(Mizzima) – Another sign of the opening media space in Burma: Dr. Thant Myint-U’s River of Lost Footsteps has been translated into Burmese and is scheduled for release this month in Rangoon.
The book is one of an expected flood of books popular in the West that have never been translated in Burmese and printed in Burma.
A publisher told The Myanmar Times in an article on Monday that he wanted to translate the works of Aung San Suu Kyi, Nelson Mandela and Dalai Lama, which were banned in the past.
The English-language edition of Thant Myint-U’s Where China Meets India — which highlights Burma’s geopolitical role between China and India — is available at Myanmar Book Centre in Ahlone Township.
“Over the next couple of decades or so, Myanmar will be fundamentally remade, for better or worse, from being an isolated backwater, a dead-end, to being a crossroads between China and India and between China and the Bay of Bengal,” Thant Myint-U, the maternal grandson of the late U.N. Secretary-General U Thant, told the The Myanmar Times.
“Nothing is more important for the future of the Myanmar people than being able to manage this new role, which is wholly different from any role Myanmar has played in the past,” he said. “It is only by looking at our own history, but also the history of eastern India and the history of southwest China, that we can see clearly the incredible significance of this present moment.”
His thesis is that for thousands of years, the frontier of Chinese civilization has moved steadily to the southwest. “This could be an extremely good thing or a bad thing, depending on how well our leadership understands the challenges and seeks to manage them,” he said.
Dr. Thant Thaw Kaung, chairman of Myanmar Book Centre, told the newspaper: “During the process of democratization, readers should have more access to political and history books, which are very helpful. “I’ve heard that the censorship system will be reformed after the [April 1] by-election, by permitting books to be imported without being read by censors. We just need to register the books we import.”
“In River of Lost in Footsteps, Dr. Thant Myint-U portrays Myanmar history but also carries out a comparative study of other histories. He writes about what happened in Myanmar in 1988,” he said.

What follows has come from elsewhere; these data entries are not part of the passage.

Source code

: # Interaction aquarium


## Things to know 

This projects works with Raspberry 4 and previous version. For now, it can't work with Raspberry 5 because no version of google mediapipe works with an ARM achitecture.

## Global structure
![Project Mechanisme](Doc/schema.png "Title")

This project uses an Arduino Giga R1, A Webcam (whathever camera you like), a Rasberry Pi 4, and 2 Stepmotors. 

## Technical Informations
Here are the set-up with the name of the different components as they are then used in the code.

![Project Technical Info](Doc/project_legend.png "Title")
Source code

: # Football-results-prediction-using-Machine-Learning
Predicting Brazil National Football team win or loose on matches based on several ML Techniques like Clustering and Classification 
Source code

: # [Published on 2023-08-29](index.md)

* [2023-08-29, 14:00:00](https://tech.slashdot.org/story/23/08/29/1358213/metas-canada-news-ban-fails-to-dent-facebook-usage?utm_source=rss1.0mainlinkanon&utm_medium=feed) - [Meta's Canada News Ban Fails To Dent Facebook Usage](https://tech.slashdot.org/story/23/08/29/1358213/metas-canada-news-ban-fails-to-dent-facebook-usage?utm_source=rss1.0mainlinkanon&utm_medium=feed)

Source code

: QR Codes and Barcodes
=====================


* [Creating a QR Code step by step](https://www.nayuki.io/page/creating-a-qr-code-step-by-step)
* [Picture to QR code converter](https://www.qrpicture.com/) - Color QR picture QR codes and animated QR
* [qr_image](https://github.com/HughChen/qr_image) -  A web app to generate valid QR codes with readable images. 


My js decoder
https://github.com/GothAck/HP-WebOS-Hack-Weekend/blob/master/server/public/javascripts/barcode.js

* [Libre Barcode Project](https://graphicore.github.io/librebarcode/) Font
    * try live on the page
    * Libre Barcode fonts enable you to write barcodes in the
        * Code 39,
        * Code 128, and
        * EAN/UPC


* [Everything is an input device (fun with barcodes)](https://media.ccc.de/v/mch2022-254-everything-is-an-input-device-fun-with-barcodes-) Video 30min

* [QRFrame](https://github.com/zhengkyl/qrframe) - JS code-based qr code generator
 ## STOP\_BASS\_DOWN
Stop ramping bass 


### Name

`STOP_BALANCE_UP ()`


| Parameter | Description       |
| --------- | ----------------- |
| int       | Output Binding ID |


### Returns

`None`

U Myo Aung, a publisher at Green bookstore, said he expected to be able to import books about Suu Kyi very soon, and articles about her in Time, Newsweek and Reader’s Digest are no longer censored. Suu Kyi’s books, such as Freedom from Fear and Letters from Burma are easily understandable to common people in Burma, who for the most part have never had a chance to read them in Burmese, he said.